Data Protection and Debt Collection
When a business finds itself stretched out and is unable to collect payments from customers, they enlist the services of Debt Collection Agencies. To do this, they have to provide the Debt Collection Agencies with consumer data that, in theory, may infringe upon the consumer's privacy rights.
Data protection and debt collection are very heavily entangled together. While the U.S. doesn't have a single federally applicable data protection act, but rather multiple entities which govern and overlap in many areas. Some of the legislations applying to the state of New York control the sharing of "personally identifiable information" from any person residing in the state of New York.
For example, New York state is subject to the provisions of the Federal Trade Commission Act (FTC) which is the main federal consumer protection law that prohibits unfair or deceptive practices.

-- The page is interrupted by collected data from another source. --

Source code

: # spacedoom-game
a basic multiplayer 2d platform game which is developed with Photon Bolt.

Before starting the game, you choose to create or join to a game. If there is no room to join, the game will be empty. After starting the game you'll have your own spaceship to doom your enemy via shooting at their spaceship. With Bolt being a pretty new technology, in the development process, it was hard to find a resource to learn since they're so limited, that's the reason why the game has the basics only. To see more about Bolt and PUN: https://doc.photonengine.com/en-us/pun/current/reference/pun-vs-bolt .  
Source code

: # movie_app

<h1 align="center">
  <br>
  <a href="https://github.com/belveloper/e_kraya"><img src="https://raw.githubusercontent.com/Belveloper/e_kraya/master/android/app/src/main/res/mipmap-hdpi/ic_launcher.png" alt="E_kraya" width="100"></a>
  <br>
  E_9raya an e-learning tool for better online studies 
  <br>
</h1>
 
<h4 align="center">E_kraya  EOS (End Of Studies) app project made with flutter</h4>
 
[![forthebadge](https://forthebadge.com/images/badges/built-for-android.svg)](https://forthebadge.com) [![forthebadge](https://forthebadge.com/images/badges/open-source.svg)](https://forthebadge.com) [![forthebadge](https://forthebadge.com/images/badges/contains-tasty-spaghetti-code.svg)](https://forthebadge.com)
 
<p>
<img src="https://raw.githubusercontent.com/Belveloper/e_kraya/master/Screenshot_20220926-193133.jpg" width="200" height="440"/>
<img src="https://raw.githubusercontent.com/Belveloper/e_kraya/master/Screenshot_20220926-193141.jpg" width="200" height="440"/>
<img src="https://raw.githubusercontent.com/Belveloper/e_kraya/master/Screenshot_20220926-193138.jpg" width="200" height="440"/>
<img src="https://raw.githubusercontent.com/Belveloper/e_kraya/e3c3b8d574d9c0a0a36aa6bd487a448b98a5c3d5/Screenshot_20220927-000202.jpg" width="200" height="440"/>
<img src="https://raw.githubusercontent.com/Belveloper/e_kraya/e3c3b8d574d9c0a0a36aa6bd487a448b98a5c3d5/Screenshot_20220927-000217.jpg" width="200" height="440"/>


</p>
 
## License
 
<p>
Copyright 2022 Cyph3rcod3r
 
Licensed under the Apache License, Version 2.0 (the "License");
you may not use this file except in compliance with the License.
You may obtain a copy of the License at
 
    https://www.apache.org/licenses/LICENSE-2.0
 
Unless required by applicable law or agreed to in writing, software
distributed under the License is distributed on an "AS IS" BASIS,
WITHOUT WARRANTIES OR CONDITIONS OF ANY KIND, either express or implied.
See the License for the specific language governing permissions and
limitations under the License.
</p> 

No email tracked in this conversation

Currently, privacy laws are a cluttered mess of different sectoral rules, which makes it important to consult a skilled legal advisor as situations differ on a case-by-case basis.
Since there are no specific federal privacy laws regulating many companies, they're pretty much free to do what they want with the data unless a state has its own data privacy law (more on that below).
In most states, companies can use, share, or sell any data they collect about you without notifying you that they're doing so.
No national law standardizes when (or if) a company must notify you if they expose your data to unauthorized parties.
If a business shares your data, including sensitive information such as your health or location, with third parties (like debt collection agencies), those third parties can further sell it or share it without notifying you.
However, one law that applies to consumer credit scores can protect the consumer to some extent: the Fair Credit Reporting Act (FCRA) covers information in your credit report. It limits who can see a credit report, what the credit bureaus can collect, and how information is obtained.
At first, sight, passing on information without the prior consent of a consumer's name and address to a debt collection agency to collect an outstanding balance infringes on the consumer's privacy. But it is extremely unlikely the consumer would consent to the processing of their data for the purposes of debt recovery. If the processing might have a negative impact on the consumer, this does not automatically mean that their interests always override those of the business.